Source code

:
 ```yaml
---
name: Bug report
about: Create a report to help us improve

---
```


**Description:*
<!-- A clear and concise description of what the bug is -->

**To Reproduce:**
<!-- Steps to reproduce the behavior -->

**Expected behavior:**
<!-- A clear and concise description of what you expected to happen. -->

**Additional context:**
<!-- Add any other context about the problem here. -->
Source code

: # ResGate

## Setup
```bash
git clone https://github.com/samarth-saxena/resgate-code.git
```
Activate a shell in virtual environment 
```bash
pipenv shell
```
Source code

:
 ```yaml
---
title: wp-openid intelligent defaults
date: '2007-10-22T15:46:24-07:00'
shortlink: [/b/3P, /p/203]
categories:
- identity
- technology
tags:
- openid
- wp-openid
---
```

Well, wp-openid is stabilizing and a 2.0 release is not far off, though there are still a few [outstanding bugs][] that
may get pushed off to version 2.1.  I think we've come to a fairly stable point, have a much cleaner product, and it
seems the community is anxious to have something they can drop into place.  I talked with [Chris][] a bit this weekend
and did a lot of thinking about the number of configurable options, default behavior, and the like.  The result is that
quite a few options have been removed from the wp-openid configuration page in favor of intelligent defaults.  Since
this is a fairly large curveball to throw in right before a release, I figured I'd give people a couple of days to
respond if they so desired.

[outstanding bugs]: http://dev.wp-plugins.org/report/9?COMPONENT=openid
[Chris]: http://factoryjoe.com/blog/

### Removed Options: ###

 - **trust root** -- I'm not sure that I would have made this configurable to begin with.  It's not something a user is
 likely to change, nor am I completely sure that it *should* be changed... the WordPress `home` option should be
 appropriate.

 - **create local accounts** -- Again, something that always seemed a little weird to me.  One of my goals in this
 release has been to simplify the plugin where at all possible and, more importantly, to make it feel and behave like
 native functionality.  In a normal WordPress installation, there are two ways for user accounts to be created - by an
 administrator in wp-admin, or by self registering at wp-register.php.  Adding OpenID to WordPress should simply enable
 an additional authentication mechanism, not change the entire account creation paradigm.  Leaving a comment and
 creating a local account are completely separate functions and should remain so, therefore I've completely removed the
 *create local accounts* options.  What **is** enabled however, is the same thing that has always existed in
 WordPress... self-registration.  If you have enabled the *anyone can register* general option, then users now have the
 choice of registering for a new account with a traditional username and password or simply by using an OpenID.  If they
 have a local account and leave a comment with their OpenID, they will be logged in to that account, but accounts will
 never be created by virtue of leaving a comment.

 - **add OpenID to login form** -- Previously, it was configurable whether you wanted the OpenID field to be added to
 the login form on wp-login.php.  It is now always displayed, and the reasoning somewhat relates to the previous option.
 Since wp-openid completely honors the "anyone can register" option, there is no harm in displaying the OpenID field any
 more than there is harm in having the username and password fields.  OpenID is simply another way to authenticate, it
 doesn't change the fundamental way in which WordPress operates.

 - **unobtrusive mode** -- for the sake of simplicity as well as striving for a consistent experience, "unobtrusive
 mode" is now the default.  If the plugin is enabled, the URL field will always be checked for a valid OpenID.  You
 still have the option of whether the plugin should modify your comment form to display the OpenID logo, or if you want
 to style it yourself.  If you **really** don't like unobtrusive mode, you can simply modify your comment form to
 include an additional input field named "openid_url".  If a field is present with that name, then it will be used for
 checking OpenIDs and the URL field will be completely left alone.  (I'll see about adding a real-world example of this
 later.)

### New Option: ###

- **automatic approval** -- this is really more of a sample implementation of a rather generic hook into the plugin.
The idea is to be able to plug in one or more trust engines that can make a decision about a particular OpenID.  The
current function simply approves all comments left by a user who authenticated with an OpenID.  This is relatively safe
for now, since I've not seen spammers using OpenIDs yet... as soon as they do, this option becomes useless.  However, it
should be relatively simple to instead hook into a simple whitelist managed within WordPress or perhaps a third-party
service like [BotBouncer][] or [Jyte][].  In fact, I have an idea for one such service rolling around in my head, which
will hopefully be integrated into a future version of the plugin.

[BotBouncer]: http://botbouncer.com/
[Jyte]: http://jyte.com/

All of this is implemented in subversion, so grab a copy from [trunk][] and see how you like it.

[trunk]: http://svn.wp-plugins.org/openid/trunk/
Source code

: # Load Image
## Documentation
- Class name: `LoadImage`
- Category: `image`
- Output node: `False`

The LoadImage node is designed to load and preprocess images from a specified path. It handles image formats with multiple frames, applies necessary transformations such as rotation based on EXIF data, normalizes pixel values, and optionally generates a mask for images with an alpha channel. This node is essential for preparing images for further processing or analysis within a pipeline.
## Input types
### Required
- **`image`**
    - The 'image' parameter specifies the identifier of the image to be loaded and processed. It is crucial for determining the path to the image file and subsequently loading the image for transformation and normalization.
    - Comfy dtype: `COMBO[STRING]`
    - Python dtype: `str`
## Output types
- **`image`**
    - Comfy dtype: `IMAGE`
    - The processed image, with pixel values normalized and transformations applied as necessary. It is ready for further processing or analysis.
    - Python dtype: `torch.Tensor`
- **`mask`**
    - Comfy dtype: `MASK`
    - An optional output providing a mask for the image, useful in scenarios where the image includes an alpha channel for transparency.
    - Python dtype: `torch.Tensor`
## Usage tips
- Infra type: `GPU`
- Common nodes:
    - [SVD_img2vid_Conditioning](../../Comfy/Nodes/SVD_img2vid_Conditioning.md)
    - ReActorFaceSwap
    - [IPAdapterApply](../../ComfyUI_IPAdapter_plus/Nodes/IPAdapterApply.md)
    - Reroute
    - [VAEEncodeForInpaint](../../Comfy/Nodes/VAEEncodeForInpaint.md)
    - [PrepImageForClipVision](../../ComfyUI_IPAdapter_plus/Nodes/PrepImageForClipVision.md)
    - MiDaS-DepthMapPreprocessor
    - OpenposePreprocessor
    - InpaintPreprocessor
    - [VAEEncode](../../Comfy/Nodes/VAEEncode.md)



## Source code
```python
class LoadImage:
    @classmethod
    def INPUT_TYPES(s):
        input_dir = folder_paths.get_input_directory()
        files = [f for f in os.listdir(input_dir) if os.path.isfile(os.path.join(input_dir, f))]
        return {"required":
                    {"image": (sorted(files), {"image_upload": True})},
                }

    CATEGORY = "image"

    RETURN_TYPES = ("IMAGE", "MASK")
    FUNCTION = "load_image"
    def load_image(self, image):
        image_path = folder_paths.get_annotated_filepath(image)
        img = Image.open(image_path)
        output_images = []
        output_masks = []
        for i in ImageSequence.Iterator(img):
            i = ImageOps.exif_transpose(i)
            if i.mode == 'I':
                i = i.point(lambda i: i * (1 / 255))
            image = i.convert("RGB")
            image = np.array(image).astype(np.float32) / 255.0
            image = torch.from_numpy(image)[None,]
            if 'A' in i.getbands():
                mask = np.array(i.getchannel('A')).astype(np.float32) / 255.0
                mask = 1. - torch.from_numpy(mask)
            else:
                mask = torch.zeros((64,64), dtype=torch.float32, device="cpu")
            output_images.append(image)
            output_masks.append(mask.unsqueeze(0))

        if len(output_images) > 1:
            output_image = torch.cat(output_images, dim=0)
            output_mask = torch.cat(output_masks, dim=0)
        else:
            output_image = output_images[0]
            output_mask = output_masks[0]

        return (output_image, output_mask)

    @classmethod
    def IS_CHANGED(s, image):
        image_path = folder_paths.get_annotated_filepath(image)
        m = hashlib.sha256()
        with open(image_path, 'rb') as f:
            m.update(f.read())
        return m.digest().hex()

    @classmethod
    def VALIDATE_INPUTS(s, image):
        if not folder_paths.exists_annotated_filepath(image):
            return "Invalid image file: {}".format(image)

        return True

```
********************
For the listing above, print only the lines starting at the line containing "respond if they so desired." and ending at the line containing "an additional authentication", exactly, both included.

▶ ANSWER FOR THIS EXERCISE
respond if they so desired.

[outstanding bugs]: http://dev.wp-plugins.org/report/9?COMPONENT=openid
[Chris]: http://factoryjoe.com/blog/

### Removed Options: ###

 - **trust root** -- I'm not sure that I would have made this configurable to begin with.  It's not something a user is
 likely to change, nor am I completely sure that it *should* be changed... the WordPress `home` option should be
 appropriate.

 - **create local accounts** -- Again, something that always seemed a little weird to me.  One of my goals in this
 release has been to simplify the plugin where at all possible and, more importantly, to make it feel and behave like
 native functionality.  In a normal WordPress installation, there are two ways for user accounts to be created - by an
 administrator in wp-admin, or by self registering at wp-register.php.  Adding OpenID to WordPress should simply enable
 an additional authentication mechanism, not change the entire account creation paradigm.  Leaving a comment and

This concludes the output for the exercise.